Towards high-performance AI compilers.

Towards High-Performance AI Compilers.

Problem Statement.

Making interpreted languages run fast for specialized hardware like ASICS is difficult.

Solution.

A killer compiler. Let's take a look at this paper in particular from Intel.

Multi-Level Intermediate Representation (MLIR).

MLIR is intended to be a hybrid IR that allows us to develop reusable and extensible compiler infrastructure. It came from the realization that modern ML frameworks like PyTorch & TensorFlow are composed of a lot of different compilers, graph technologies, and runtime systems which do not share a common infrastructure or design point. Not to mention most of these systems didn't follow good compiler design practices in their development. The downstream effect was poor error messages, edge case failures, unpredictable performance, and an inability to develop new hardware that generalized the software stack. MLIR allows us to do a couple of things:

Represent and manage dataflow graphs, including dynamic shapes and user-extensible operations for different ML frameworks.

Perform a wide range of optimizations and transformations, such as loop optimizations, memory layout adjustments, and quantization for deep learning models.

Handle code generation and hardware-specific transformations, including DMA insertion, cache management, vectorization, and support for hardware synthesis tools.

By providing an IR with only a few concepts being built and leaving most of the rest customizable, compiler developers are able to match the right abstraction level for their problems by introducing custom types, operations and attributes. In this post, we'll stick to static single-assigment (SSA) form, which seems suitable for imperative programming styles that machine learning and high-performance applications lower to.

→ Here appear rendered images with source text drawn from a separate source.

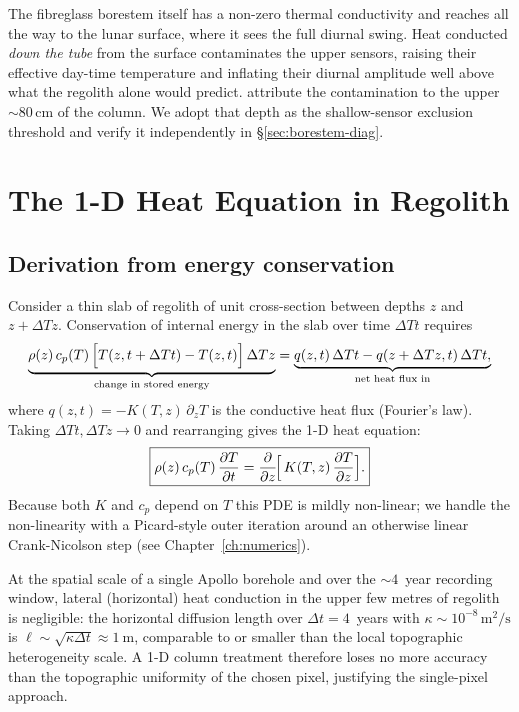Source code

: \documentclass[11pt]{report}
\newcommand{\dT}{\Delta T}
\newcommand{\zborestem}{80\,\si{\centi\meter}}
\begin{document}
\begin{warn}
The fibreglass borestem itself has a non-zero thermal conductivity
and reaches all the way to the lunar surface, where it sees the full
diurnal swing. Heat conducted \emph{down the tube} from the surface
contaminates the upper sensors, raising their effective day-time
temperature and inflating their diurnal amplitude well above what the
regolith alone would predict. \citet{nagihara2018} attribute the
contamination to the upper $\sim\!\zborestem$ of the column. We
adopt that depth as the shallow-sensor exclusion threshold and
verify it independently in \S\ref{sec:borestem-diag}.
\end{warn}

\chapter{The 1-D Heat Equation in Regolith}\label{ch:pde}

\section{Derivation from energy conservation}

Consider a thin slab of regolith of unit cross-section between depths
$z$ and $z+\dT z$. Conservation of internal energy in the slab over
time $\dT t$ requires
\[
\underbrace{\rho(z)\,c_p(T)\,\Bigl[T(z,t+\dT t)-T(z,t)\Bigr]\,\dT z}_{\text{change in stored energy}}
=
\underbrace{q(z,t)\,\dT t - q(z+\dT z,t)\,\dT t,}_{\text{net heat flux in}}
\]
where $q(z,t)=-K(T,z)\,\partial_z T$ is the conductive heat flux
(Fourier's law). Taking $\dT t,\dT z\to 0$ and rearranging gives the
1-D heat equation:
\begin{equation}
\boxed{
\rho(z)\,c_p(T)\,\frac{\partial T}{\partial t}
   = \frac{\partial}{\partial z}\!\Bigl[\,K(T,z)\,\frac{\partial T}{\partial z}\Bigr].
}\label{eq:heat-rep}
\end{equation}
Because both $K$ and $c_p$ depend on $T$ this PDE is mildly
non-linear; we handle the non-linearity with a Picard-style outer
iteration around an otherwise linear Crank-Nicolson step
(see Chapter~\ref{ch:numerics}).

\begin{aside}
At the spatial scale of a single Apollo borehole and over the
$\sim\!4$~year recording window, lateral (horizontal) heat
conduction in the upper few metres of regolith is negligible: the
horizontal diffusion length over $\Delta t = 4$~years with
$\kappa\sim10^{-8}\,\si{\meter\squared\per\second}$ is
$\ell\sim\sqrt{\kappa\Delta t}\approx \SI{1}{\meter}$, comparable to
or smaller than the local topographic heterogeneity scale. A 1-D
column treatment therefore loses no more accuracy than the topographic
uniformity of the chosen pixel, justifying the single-pixel approach.
\end{aside}
\end{document}
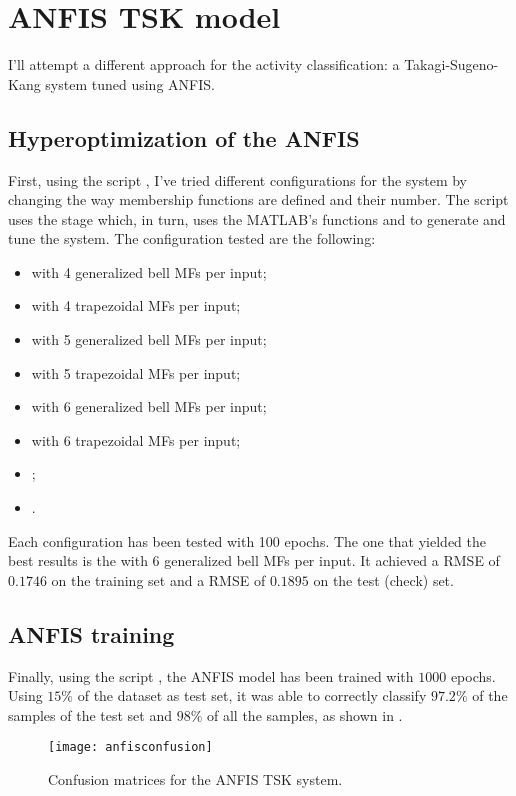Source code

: \section{ANFIS TSK model}\label{sec:fuzzyanfis}

I'll attempt a different approach for the activity classification: a
Takagi-Sugeno-Kang system tuned using ANFIS.

\subsection{Hyperoptimization of the ANFIS}

First, using the script , I've tried different
configurations for the system by changing the way membership functions are
defined and their number. The script uses the  stage which,
in turn, uses the MATLAB's functions  and  to generate
and tune the system. The configuration tested are the following:
\begin{itemize}
	\item {} with 4 generalized bell MFs per input;
	\item {} with 4 trapezoidal MFs per input;
	\item {} with 5 generalized bell MFs per input;
	\item {} with 5 trapezoidal MFs per input;
	\item {} with 6 generalized bell MFs per input;
	\item {} with 6 trapezoidal MFs per input;
	\item {};
	\item {}.
\end{itemize}

Each configuration has been tested with 100 epochs. The one that yielded the
best results is the  with 6 generalized bell MFs per
input. It achieved a RMSE of \(0.1746\) on the training set and a RMSE of
\(0.1895\) on the test (check) set.

\subsection{ANFIS training}

Finally, using the script , the ANFIS model has been trained
with \(1000\) epochs. Using \(15\%\) of the dataset as test set, it was able to
correctly classify \(97.2\%\) of the samples of the test set and \(98\%\) of
all the samples, as shown in .

\begin{figure}[htbp]
	\centering
	\texttt{[image: anfisconfusion]}
	\caption{Confusion matrices for the ANFIS TSK
	system.}\label{fig:anfisconfusion}
\end{figure}
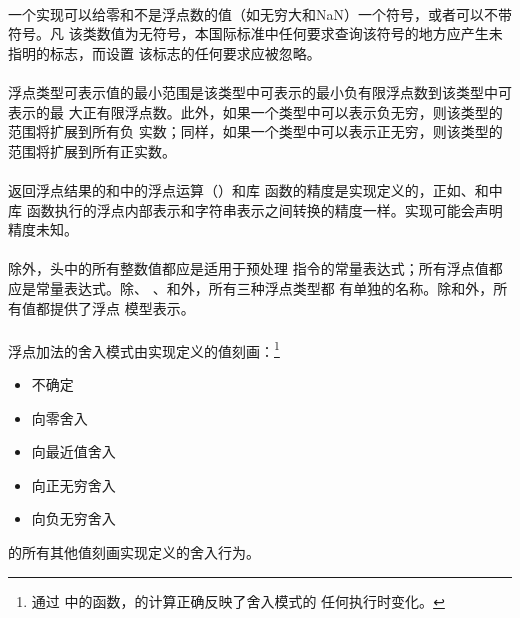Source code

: \paragraph{}
一个实现可以给零和不是浮点数的值（如无穷大和NaN）一个符号，或者可以不带符号。凡
该类数值为无符号，本国际标准中任何要求查询该符号的地方应产生未指明的标志，而设置
该标志的任何要求应被忽略。

\paragraph{}
浮点类型可表示值的最小范围是该类型中可表示的最小负有限浮点数到该类型中可表示的最
大正有限浮点数。此外，如果一个类型中可以表示负无穷，则该类型的范围将扩展到所有负
实数；同样，如果一个类型中可以表示正无穷，则该类型的范围将扩展到所有正实数。

\paragraph{}
返回浮点结果的和中的浮点运算（）和库
函数的精度是实现定义的，正如、和中库
函数执行的浮点内部表示和字符串表示之间转换的精度一样。实现可能会声明精度未知。

\paragraph{}
除外，头中的所有整数值都应是适用于预处理
指令的常量表达式；所有浮点值都应是常量表达式。除、
、和外，所有三种浮点类型都
有单独的名称。除和外，所有值都提供了浮点
模型表示。

\paragraph{}
浮点加法的舍入模式由实现定义的值刻画：\footnote{通过
中的函数，的计算正确反映了舍入模式的
任何执行时变化。}
\begin{itemize}
  \item[]{  \qquad 不确定}
  \item[]{ \qquad 向零舍入}
  \item[]{ \qquad 向最近值舍入}
  \item[]{ \qquad 向正无穷舍入}
  \item[]{ \qquad 向负无穷舍入}
\end{itemize}
的所有其他值刻画实现定义的舍入行为。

We also need to have a good understanding of dialects. A dialect is a basic structure that enables the MLIR to implement a stack of reusable abstractions, composed operations, types, attributes etc. Each abstraction encodes and preserves transformation validity preconditions directly in its IR, reducing the complexity and cost of analysis passes. Each dialect models a specific domain. In our case, it makes sense to use the Linalg dialect which captures linear-algebra operations on either tensor or buffer operands + the Tensor dialect for tensor creation. Below is an example of a simple multi-layer perceptron (MLP) layer represented in Linalg + Tensor generic operations:

// Comments are bolded.

// Affine maps M,K * K,N -> M,N
# map-mk = affine_map<(d0, d1, d2) -> (d0, d2)>
# map-kn = affine_map<(d0, d1, d2) -> (d2, d1)>
# map-mn = affine_map<(d0, d1, d2) -> (d0, d1)>


// Nested affine fused multiply and accumulate operation (matmul).
%0 = linalg.generic {
    indexing_maps = [#map-mk, #map-kn, #map-mn],

    // Reduction iterator type is the third, ie. ``d2'', which is the ``K'' dimension.
    iterator_types = ["parallel", "parallel", "reduction"]
}


// Inputs are A and B matrices, C is the initialized of the output (generally zero).
ins(%A, %B : tensor<128x256xf32>, tensor<256x512xf32>)


// Output is the C matrix, representing initialization (C+= A * B).
outs(%C : tensor<128x512xf32>) {
        ^bb0(%in: f32, %in_1: f32, %out: f32):
            %3 = arith.mulf %in, %in_1 : f32
            %4 = arith.addf %out, %3 : f32
            linalg.yield %4 : f32
} -> tensor<128x512xf32>


// Affine maps element-wise & broadcast. 
# map-ew = affine_map<(d0, d1) -> (d0, d1)>
# map-bc = affine_map<(d0, d1) -> (d1)>
// A binary operation on the output of the matmul above (ex. Bias Add)
%1 = linalg.generic {
    indexing_maps = [#map-ew, #map-bc],
    iterator_types = ["parallel", "parallel"]
}


// Inputs are C and Bias matrices.
// Note: the bias is a 1D vector being broadcasted to add element-wise.
// Note: the C matrix is the initializer of the output, so it's in `outs`.
ins(%BIAS : tensor<512xf32>)
outs(%0 : tensor<128x512xf32>) {
        ^bb0(%in: f32, %out: f32):
            %4 = arith.addf %in, %out : f32
            linalg.yield %4 : f32
} -> tensor<128x512xf32>


// A unnary operation on the output of the binary above (ex. ReLU).
%ZERO = arith.constant 0.000000e+00 : f32
%2 = linalg.generic {
// Element-wise parallel operation only uses MN maps
    indexing_maps = [#map-ew],
    iterator_types = ["parallel", "parallel"]
}


// Input is just the result above.
// Note: the result is the initializer of the output, so it's in `outs`.
outs(%1 : tensor<128x512xf32>) {
        ^bb0(%out: f32):
            %4 = arith.maximumf %out, %ZERO : f32
            linalg.yield %4 : f32
} -> tensor<128x512xf32>

return %2

Basically, Linalg gives you enough of a starting point to work with when considering making your AI compiler. Still someone might ask why Linalg? Don't machine learning frameworks have their own MLIR dialects? Shouldn't I just use that?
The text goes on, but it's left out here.